Like in the title, is there a handy way to compute the $x$ values for which the function
$$f(x) = \sin x \cos \left( \frac{\pi}{2} \sin x \right)$$
reaches its maxima?
The derivative is
$$f'(x) = \cos (x) \cos \left( \frac{\pi}{2} \sin x \right) - \sin(x) \sin \left( \frac{\pi}{2} \sin x \right) \frac{\pi}{2} \cos (x)$$
I can put $f'(x) = 0$ but I don't think it is a quick way to find the maxima's locations.
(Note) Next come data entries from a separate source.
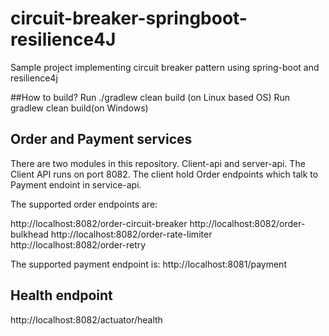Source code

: # circuit-breaker-springboot-resilience4J
Sample project implementing circuit breaker pattern using spring-boot and resilience4j

##How to build?
Run ./gradlew clean build (on Linux based OS)
Run gradlew clean build(on Windows)

## Order and Payment services
There are two modules in this repository. Client-api and server-api. 
The Client API runs on port 8082. The client hold Order endpoints which talk to Payment endoint in service-api.

The supported order endpoints are:

http://localhost:8082/order-circuit-breaker
http://localhost:8082/order-bulkhead
http://localhost:8082/order-rate-limiter
http://localhost:8082/order-retry

The supported payment endpoint is:
http://localhost:8081/payment

## Health endpoint
http://localhost:8082/actuator/health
Are there some observation that can be done in order to quickly find those values of $x$?
I can't completely answer your question, but here's what I've got so far:
$f'(x) = \cos x \cos(\frac{\pi}{2} \sin x) - \frac{\pi}{2}\sin x \cos x \sin(\frac{\pi}{2} \sin x)$ $= \cos x(\cos(\frac{\pi}{2} \sin x) - \frac{\pi}{2}\sin x \sin(\frac{\pi}{2} \sin x))$
Setting this equal to $0$, we either have $\cos x = 0$ or $\cos(\frac{\pi}{2} \sin x) = \frac{\pi}{2} \sin x \sin (\frac{\pi}{2} \sin x)$. In the former case, $\sin x = \pm 1$, so $f(x) = 0$. This obviously does not correspond to the maximum of $f(x)$.
In the latter case, we need to solve $1 = \frac{\pi}{2} \sin x \tan(\frac{\pi}{2} \sin x)$. We can make our lives easier by setting $u = \frac{\pi}{2} \sin x$, so now we're solving $$1 = u \tan u$$ I am not aware of any easy solutions to this equation. More than likely, there are no elementary solutions. To proceed, you'll need to use numerical methods.